If a juvenile delinquent declines direct restitution, they can be given work assignments that include cleaning a school, a nursing home or a graveyard.
"The philosophy is, kids grow best when they're in an environment where they're held accountable for what they do," Dr. Metzger told The Sun in a 1998 interview. "It's almost a mentoring relationship — we're going to guide these kids through a variety of opportunities to learn."
Col. M. Kim Ward, who is assigned to the Baltimore County Police Department's Community Resources Bureau, worked alongside Dr. Metzger for years.

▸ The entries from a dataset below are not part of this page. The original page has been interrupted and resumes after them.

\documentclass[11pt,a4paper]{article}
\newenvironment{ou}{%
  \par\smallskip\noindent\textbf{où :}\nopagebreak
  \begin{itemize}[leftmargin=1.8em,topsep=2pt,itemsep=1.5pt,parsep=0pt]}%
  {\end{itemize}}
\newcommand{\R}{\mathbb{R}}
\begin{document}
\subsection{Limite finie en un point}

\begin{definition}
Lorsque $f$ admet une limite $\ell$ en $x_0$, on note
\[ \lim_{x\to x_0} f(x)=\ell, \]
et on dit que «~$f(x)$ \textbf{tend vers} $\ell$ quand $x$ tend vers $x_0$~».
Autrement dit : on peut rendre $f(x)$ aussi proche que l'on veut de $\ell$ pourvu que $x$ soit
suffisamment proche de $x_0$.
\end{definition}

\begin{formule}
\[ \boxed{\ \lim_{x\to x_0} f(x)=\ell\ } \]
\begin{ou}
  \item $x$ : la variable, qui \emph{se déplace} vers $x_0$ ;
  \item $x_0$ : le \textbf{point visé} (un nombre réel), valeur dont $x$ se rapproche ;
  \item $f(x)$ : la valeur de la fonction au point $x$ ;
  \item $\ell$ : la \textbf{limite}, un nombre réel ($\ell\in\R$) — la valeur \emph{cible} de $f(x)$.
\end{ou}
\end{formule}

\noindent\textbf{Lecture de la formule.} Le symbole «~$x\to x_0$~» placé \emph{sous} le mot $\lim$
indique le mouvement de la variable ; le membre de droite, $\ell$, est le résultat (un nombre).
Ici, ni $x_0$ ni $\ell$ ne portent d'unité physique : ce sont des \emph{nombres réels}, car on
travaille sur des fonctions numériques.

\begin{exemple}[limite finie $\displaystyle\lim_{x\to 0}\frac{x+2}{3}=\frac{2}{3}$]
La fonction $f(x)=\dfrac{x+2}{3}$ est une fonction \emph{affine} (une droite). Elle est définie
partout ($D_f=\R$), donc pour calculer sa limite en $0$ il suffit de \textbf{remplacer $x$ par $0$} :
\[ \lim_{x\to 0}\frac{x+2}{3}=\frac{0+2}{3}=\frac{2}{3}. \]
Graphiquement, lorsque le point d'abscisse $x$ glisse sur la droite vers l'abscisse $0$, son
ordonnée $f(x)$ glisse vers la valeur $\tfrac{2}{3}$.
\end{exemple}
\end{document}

"Mark was a beautiful person who served the youth of Baltimore County and their families for many years. He impacted many lives over the span of his career. His death is not only a loss to his family but his police family," said Colonel Ward.
"He was well-versed on issues surrounding delinquency and the pathways to prevent delinquency, and he made a difference through counseling, education, outreach and policy," she said. "He was passionate about working with young people and their families."
Colonel Ward said Dr. Metzger understood the path to delinquency, which could include such things as shoplifting, fighting or vandalizing someone's yard.
"He helped them get through it and come out on the other side. And he also realized that some would become violent offenders, but he still wanted them to know that they would be held accountable," she said.
"His method was helping kids understand what they had done, whether it was destroying an old lady's yard or robbing a 7-Eleven," said Colonel Ward. "And he knew what their parents were going through because they didn't want their kid to have a record."
Colonel Ward said Dr. Metzger had "excellent relationships with outside parties, judges and lawyers."
Dr. Metzger lectured widely at schools and was a frequent presenter at Baltimore County Police Department in-service training sessions. He also was a member of the board of First Step, formerly the Community Counseling Resource Center.
Because of failing health, Dr. Metzger retired from the department at the end of last month.
Dr. Metzger enjoyed powerboating and living on the water at Stoney Beach and Ocean City. He also was a college football fan.
A memorial Mass will be offered at 10 a.m. Thursday at St. Anthony of Padua Roman Catholic Church, 4414 Frankford Ave.
He is survived by his wife of 24 years, Anne E. Kerr, who is director of operations for computer software company Fiserv; a daughter, Sean C. Amereihn of Eldersburg; a brother, Dan Metzger of Santa Fe, N.M.; and a grandson.